__EXCERPTED RECORDS__.
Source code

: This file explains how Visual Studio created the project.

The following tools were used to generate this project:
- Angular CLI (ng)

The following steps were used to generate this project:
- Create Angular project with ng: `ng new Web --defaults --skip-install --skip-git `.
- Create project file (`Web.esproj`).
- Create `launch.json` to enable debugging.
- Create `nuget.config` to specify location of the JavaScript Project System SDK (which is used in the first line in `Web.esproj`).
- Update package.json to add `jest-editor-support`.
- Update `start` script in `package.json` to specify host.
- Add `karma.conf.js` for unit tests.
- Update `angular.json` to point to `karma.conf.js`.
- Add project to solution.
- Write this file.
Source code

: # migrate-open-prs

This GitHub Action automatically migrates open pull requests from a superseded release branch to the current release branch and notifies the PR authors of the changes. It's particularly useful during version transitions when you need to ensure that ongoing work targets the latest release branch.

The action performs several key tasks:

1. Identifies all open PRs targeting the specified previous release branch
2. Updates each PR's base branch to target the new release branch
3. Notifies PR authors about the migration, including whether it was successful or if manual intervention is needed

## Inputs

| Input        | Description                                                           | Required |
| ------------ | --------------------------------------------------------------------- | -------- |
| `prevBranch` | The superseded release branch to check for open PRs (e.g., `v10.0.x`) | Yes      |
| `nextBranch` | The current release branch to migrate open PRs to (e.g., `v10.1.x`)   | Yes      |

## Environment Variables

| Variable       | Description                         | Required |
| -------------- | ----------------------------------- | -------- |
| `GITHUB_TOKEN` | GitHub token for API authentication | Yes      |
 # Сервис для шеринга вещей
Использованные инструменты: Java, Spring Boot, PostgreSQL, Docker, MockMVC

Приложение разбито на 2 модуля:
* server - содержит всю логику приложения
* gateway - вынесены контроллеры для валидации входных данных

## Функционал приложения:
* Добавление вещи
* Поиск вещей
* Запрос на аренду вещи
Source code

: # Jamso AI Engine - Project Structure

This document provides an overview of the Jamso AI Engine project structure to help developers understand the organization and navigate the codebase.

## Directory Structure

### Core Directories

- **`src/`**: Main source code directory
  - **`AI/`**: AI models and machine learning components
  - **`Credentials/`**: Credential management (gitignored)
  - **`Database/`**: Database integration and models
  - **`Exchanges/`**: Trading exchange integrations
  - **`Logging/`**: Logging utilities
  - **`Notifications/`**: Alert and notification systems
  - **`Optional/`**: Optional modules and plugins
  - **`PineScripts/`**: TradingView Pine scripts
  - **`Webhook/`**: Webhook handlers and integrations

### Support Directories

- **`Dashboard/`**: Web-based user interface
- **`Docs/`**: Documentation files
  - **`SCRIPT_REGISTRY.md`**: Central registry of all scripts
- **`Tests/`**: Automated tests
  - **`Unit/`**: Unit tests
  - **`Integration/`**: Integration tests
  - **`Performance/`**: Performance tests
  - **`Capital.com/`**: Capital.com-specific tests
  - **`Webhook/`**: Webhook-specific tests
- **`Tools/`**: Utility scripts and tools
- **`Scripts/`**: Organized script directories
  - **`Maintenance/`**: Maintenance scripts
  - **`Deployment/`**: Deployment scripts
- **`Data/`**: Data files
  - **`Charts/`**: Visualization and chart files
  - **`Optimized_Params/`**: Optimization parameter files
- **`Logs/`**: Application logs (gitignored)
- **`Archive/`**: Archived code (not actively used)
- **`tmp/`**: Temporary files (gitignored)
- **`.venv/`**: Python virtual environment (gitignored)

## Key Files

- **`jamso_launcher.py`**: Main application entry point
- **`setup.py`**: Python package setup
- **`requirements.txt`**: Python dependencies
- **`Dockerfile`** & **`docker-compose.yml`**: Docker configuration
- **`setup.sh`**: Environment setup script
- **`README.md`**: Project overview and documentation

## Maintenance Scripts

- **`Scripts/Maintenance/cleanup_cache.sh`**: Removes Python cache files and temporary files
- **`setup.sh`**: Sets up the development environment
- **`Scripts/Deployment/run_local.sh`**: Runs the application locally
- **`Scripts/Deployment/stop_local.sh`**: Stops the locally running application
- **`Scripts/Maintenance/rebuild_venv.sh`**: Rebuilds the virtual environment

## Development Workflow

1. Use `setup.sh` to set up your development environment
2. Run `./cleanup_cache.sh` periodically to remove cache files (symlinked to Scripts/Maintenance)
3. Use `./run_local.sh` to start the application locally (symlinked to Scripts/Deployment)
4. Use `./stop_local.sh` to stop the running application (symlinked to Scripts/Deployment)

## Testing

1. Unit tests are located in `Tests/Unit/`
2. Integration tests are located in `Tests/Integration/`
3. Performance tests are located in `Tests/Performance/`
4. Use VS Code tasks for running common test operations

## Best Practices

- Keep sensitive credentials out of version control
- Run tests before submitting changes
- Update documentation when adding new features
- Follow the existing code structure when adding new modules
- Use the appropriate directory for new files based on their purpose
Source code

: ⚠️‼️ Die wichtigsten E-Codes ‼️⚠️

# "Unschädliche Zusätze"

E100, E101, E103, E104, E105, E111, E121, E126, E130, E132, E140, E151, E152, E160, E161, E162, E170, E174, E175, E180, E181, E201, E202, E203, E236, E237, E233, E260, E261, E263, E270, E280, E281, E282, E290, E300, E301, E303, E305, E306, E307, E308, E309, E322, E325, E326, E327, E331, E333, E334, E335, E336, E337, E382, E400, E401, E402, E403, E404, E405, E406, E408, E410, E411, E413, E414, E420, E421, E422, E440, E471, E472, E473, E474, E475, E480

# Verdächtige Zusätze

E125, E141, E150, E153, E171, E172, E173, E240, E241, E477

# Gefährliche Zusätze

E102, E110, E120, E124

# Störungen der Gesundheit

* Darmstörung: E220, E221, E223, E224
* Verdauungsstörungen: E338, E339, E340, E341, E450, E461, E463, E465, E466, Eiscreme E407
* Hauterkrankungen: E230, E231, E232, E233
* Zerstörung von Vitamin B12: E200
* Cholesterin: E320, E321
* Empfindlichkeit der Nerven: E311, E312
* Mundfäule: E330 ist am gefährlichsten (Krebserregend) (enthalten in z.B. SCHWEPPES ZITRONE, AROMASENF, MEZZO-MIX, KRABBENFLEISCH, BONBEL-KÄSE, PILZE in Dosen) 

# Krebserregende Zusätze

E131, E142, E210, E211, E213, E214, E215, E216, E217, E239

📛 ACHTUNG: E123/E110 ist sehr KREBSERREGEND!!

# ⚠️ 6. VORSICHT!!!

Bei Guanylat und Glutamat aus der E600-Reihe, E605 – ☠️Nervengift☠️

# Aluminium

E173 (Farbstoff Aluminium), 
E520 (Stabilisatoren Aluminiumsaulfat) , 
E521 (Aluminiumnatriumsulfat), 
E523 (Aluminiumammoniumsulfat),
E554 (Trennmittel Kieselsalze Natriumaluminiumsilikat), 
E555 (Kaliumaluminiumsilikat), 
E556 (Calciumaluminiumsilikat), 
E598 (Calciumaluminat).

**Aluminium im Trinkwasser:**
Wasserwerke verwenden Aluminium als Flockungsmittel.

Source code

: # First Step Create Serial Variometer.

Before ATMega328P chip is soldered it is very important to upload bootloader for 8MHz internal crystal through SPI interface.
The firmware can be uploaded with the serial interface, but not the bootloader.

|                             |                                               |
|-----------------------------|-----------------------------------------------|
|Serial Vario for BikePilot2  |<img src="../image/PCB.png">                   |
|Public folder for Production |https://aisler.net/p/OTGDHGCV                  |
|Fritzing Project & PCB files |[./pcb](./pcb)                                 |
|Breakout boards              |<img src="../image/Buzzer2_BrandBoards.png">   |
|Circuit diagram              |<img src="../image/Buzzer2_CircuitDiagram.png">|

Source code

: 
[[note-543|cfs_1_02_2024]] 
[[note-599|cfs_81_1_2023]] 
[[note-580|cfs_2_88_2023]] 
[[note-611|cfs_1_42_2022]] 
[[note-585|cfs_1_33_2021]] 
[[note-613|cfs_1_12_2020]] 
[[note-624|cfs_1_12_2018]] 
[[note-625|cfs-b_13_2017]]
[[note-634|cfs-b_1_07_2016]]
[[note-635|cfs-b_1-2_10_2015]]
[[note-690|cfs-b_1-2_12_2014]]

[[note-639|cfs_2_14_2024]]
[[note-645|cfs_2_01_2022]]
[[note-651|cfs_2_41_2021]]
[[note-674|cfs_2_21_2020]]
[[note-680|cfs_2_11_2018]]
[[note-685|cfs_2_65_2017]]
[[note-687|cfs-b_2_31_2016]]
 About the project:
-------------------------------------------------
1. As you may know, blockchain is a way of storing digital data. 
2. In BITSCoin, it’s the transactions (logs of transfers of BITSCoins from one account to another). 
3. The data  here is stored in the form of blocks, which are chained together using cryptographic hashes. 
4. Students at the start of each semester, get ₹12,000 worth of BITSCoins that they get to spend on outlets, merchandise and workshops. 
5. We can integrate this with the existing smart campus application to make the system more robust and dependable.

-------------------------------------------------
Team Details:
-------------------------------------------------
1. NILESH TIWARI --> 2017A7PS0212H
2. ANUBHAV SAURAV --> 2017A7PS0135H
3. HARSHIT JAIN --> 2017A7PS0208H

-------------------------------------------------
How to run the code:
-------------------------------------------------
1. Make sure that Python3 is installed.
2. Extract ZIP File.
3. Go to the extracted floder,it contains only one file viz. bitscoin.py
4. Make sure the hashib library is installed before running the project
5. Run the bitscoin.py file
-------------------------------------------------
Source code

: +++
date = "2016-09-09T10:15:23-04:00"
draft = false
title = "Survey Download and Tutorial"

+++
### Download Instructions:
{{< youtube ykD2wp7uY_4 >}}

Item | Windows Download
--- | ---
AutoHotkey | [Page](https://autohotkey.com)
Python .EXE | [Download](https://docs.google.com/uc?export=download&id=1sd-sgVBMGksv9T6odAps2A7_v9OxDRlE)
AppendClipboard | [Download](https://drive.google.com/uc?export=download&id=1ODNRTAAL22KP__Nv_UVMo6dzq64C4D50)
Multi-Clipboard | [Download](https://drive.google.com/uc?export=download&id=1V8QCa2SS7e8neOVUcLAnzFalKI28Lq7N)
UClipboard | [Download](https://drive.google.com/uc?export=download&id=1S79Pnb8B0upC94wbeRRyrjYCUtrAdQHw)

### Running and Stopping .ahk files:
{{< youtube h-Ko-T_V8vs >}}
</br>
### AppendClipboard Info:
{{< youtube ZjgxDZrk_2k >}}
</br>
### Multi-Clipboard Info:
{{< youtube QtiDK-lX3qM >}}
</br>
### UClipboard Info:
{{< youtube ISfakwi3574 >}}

__EXERCISE DIRECTIONS__. Quote the data above from the line containing "[[note-685|cfs_2_65_2017]]" to the line containing "3. Go to the", inclusive, and stop.

__WRITTEN SOLUTION__.
[[note-685|cfs_2_65_2017]]
[[note-687|cfs-b_2_31_2016]]
 About the project:
-------------------------------------------------
1. As you may know, blockchain is a way of storing digital data. 
2. In BITSCoin, it’s the transactions (logs of transfers of BITSCoins from one account to another). 
3. The data  here is stored in the form of blocks, which are chained together using cryptographic hashes. 
4. Students at the start of each semester, get ₹12,000 worth of BITSCoins that they get to spend on outlets, merchandise and workshops. 
5. We can integrate this with the existing smart campus application to make the system more robust and dependable.

-------------------------------------------------
Team Details:
-------------------------------------------------
1. NILESH TIWARI --> 2017A7PS0212H
2. ANUBHAV SAURAV --> 2017A7PS0135H
3. HARSHIT JAIN --> 2017A7PS0208H

-------------------------------------------------
How to run the code:
-------------------------------------------------
1. Make sure that Python3 is installed.
2. Extract ZIP File.
3. Go to the extracted floder,it contains only one file viz. bitscoin.py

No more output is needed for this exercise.